The Fed’s Lael Brainard, who is awaiting confirmation as vice chairwoman, said that reducing inflation “is of paramount importance.” The statement is notable, as Brainard has been an advocate against prematurely pulling back stimulus.

Minutes from the Fed’s meeting last month indicate a faster pace of rate increases may be in the cards. Rates could rise in 0.50% increments beginning as early as the Fed’s next meeting. Plans are also in the works to reverse quantitative easing by reducing the size of the Fed’s balance sheet. Such “quantitative tightening” is anticipated to be equivalent to a 0.25% rate increase.

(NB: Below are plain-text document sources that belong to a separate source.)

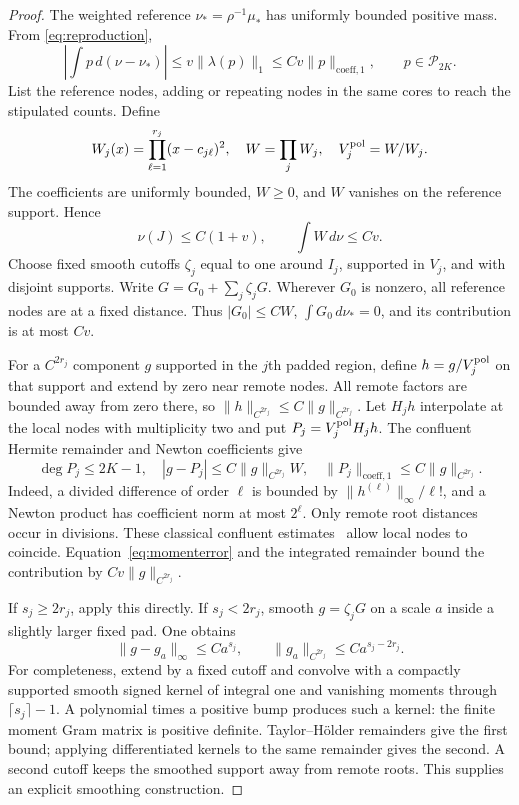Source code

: \documentclass[10pt]{amsart}
\theoremstyle{definition}
\theoremstyle{remark}
\theoremstyle{plain}
\newcommand{\dd}{\,d}
\newcommand{\Pp}{\mathcal P}
\begin{document}
\begin{proof}
The weighted reference $\nu_*=\rho^{-1}\mu_*$ has uniformly bounded positive mass. From \eqref{eq:reproduction},
\begin{equation}\label{eq:momenterror}
 \left|\int p\dd(\nu-\nu_*)\right|\le
 v\|\lambda(p)\|_1\le Cv\|p\|_{\mathrm{coeff},1},\qquad p\in\Pp_{2K}.
\end{equation}
List the reference nodes, adding or repeating nodes in the same cores to reach the stipulated counts. Define
\[
 W_j(x)=\prod_{\ell=1}^{r_j}(x-c_{j\ell})^2,\quad
 W=\prod_jW_j,\quad V_j^{\rm pol}=W/W_j.
\]
The coefficients are uniformly bounded, $W\ge0$, and $W$ vanishes on the reference support. Hence
\begin{equation}\label{eq:massleak}
 \nu(J)\le C(1+v),\qquad \int W\dd\nu\le Cv.
\end{equation}
Choose fixed smooth cutoffs $\zeta_j$ equal to one around $I_j$, supported in $V_j$, and with disjoint supports. Write $G=G_0+\sum_j\zeta_jG$. Wherever $G_0$ is nonzero, all reference nodes are at a fixed distance. Thus $|G_0|\le CW$, $\int G_0\dd\nu_*=0$, and its contribution is at most $Cv$.

For a $C^{2r_j}$ component $g$ supported in the $j$th padded region, define $h=g/V_j^{\rm pol}$ on that support and extend by zero near remote nodes. All remote factors are bounded away from zero there, so $\|h\|_{C^{2r_j}}\le C\|g\|_{C^{2r_j}}$. Let $H_jh$ interpolate at the local nodes with multiplicity two and put $P_j=V_j^{\rm pol}H_jh$. The confluent Hermite remainder and Newton coefficients give
\begin{equation}\label{eq:localfactor}
 \deg P_j\le2K-1,\quad
 |g-P_j|\le C\|g\|_{C^{2r_j}}W,\quad
 \|P_j\|_{\mathrm{coeff},1}\le C\|g\|_{C^{2r_j}}.
\end{equation}
Indeed, a divided difference of order $\ell$ is bounded by $\|h^{(\ell)}\|_\infty/\ell!$, and a Newton product has coefficient norm at most $2^\ell$. Only remote root distances occur in divisions. These classical confluent estimates~\cite{deboor} allow local nodes to coincide. Equation~\eqref{eq:momenterror} and the integrated remainder bound the contribution by $Cv\|g\|_{C^{2r_j}}$.

If $s_j\ge2r_j$, apply this directly. If $s_j<2r_j$, smooth $g=\zeta_jG$ on a scale $a$ inside a slightly larger fixed pad. One obtains
\begin{equation}\label{eq:smoothing}
 \|g-g_a\|_\infty\le Ca^{s_j},\qquad
 \|g_a\|_{C^{2r_j}}\le Ca^{s_j-2r_j}.
\end{equation}
For completeness, extend by a fixed cutoff and convolve with a compactly supported smooth signed kernel of integral one and vanishing moments through $\lceil s_j\rceil-1$. A polynomial times a positive bump produces such a kernel: the finite moment Gram matrix is positive definite. Taylor--H\"older remainders give the first bound; applying differentiated kernels to the same remainder gives the second. A second cutoff keeps the smoothed support away from remote roots. This supplies an explicit smoothing construction.


\end{proof}
\end{document}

Binance.US Raises Over $200Mn as SEC Eyes Greater Oversight

Binance.US raised over $200Mn in its first external funding at a pre-money valuation of $4.5Bn. The company’s CEO, Brian Shroder, said that, despite sharing a common name, Binance.US is a separate entity and not an affiliate or subsidiary of well-known crypto exchange Binance. At the same time, Binance.US shares a common founder, Changpeng Zhao, and licenses its name and some technology from Binance. The separate entity structure can help firms better comply with US crypto regulation and segregate risk.

What’s Binance.US planning on doing with its fundraising haul? CEO Shroder had a one-word answer: growth, though he declined to be more specific. Binance.US is already a top-three US crypto exchange, though lags significantly behind market leader Coinbase when measured by volume.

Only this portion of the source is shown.